My Thoughts...

Introduction

Handling millions of requests per second (RPS) through a Kubernetes cluster is not just a matter of adding replicas—it demands deliberate optimization of ingress design, connection handling, autoscaling, and network I/O. This post distills key strategies we used to scale an HAProxy-based ingress to consistently handle 1M+ RPS on Azure Kubernetes Service (AKS).

Ingress Stack Overview

We used the following stack: - HAProxy (with custom config map) - Azure Kubernetes Service (AKS) - Horizontal Pod Autoscaler (HPA) - Node pools tuned for low-latency - Prometheus + Grafana for observability

HAProxy Configuration Essentials

In ConfigMap:

maxconn-global: "100000"
maxconn-server: "10000"
nbthread: "4"
timeout-client: 50s
timeout-connect: 5s
timeout-queue: 5s
timeout-http-request: 10s
timeout-http-keep-alive: 1s
ssl-options: no-sslv3 no-tls-tickets no-tlsv10 no-tlsv11
ssl-ciphers: ECDHE-ECDSA-AES128-GCM-SHA256:ECDHE-RSA-AES128-GCM-SHA256

These settings ensure fast connection handling, low latency, and strict SSL policies.

Scaling Strategy

Use Dedicated Node Pools for ingress controllers (separate from app workloads)
Set PodDisruptionBudgets to avoid draining ingress under load
Use topologySpreadConstraints or podAntiAffinity to prevent all ingress pods landing on one node

HPA Tweaks

Custom metric: sum(rate(requests[1m]))
Stabilization window: 30s
Cooldown: 60s

Ensure metrics server and Prometheus Adapter are tuned to avoid lag in metrics reporting.

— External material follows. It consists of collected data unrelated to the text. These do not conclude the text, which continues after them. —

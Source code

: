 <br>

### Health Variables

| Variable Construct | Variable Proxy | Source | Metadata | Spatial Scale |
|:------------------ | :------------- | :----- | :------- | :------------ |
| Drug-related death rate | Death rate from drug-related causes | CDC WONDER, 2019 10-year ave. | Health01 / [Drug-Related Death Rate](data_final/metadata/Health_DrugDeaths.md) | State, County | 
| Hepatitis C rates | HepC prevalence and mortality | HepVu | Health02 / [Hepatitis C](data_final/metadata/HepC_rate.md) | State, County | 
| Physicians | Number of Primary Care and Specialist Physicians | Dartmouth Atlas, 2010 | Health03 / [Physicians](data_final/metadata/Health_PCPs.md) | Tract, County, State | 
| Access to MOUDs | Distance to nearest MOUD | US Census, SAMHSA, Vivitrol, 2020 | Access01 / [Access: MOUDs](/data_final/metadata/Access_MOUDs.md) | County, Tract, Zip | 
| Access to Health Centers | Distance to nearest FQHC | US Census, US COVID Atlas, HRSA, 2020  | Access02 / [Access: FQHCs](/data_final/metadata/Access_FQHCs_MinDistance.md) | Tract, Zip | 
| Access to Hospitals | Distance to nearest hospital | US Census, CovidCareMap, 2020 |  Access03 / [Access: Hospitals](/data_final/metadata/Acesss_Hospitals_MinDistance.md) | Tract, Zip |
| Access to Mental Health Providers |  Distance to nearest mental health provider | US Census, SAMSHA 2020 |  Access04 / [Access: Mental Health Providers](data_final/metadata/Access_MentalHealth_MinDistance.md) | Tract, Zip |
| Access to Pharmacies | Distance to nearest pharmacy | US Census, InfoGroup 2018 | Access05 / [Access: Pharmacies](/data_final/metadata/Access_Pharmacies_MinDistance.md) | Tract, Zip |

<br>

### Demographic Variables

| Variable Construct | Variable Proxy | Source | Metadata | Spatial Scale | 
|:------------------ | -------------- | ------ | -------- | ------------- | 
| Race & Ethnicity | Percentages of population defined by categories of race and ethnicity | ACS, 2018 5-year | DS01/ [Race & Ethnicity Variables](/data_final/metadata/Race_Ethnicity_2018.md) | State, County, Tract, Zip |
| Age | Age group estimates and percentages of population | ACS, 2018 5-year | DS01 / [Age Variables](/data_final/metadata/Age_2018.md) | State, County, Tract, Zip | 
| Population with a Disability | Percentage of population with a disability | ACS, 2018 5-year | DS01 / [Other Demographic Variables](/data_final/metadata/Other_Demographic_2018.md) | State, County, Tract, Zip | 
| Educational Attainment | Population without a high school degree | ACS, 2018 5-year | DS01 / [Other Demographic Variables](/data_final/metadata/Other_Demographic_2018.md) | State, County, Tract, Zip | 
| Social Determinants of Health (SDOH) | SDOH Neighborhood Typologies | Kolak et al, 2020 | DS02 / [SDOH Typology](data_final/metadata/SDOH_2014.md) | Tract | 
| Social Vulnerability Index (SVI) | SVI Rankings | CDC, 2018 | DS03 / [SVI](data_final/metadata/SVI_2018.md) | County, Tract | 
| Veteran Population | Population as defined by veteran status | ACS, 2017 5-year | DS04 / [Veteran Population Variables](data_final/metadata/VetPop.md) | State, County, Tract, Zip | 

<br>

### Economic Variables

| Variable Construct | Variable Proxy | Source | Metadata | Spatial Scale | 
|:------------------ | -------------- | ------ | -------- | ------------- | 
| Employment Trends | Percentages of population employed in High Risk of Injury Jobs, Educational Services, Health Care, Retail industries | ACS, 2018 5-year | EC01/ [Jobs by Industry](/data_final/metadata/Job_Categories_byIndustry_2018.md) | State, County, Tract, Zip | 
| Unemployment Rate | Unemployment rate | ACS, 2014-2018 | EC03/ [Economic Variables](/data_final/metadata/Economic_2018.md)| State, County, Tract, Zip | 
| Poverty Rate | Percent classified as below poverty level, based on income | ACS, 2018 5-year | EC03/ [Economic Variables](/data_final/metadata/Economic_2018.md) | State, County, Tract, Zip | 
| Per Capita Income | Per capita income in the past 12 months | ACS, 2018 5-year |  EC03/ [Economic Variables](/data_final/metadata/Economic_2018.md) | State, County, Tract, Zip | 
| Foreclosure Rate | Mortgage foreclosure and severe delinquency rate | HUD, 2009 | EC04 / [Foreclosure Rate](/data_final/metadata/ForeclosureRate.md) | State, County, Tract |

Connection and Network Limits

AKS nodes have system limits: - conntrack table: Default is ~131072. You'll need to tune this with sysctl or use node images with extended limits - NIC throughput: Scale with Standard_Dv4/Dv5 node series - Watch out for ConntrackFull and ReadOnlyFilesystem errors on nodes under stress

Observability

Key metrics to monitor: - RPS per pod - Latency P95/P99 - Dropped connections - conntrack usage

Recommended tools: - Prometheus: with haproxy_exporter - Grafana: custom dashboards with alerts - Kubernetes Events: monitor for pod eviction or failed scheduling

Bonus: Simulate Load Without Overcommit

Use wrk, vegeta, or k6 to simulate realistic traffic:

wrk -t12 -c1000 -d60s --latency https://your-ingress.example.com

This helps avoid triggering false autoscaler signals while still stressing the ingress layer.

Conclusion

Building a high-throughput ingress isn’t just about more pods—it’s about smarter topology, system-level tuning, and proactive observability. With the right HAProxy configuration and node awareness, Kubernetes ingress can scale to serve millions of requests per second reliably.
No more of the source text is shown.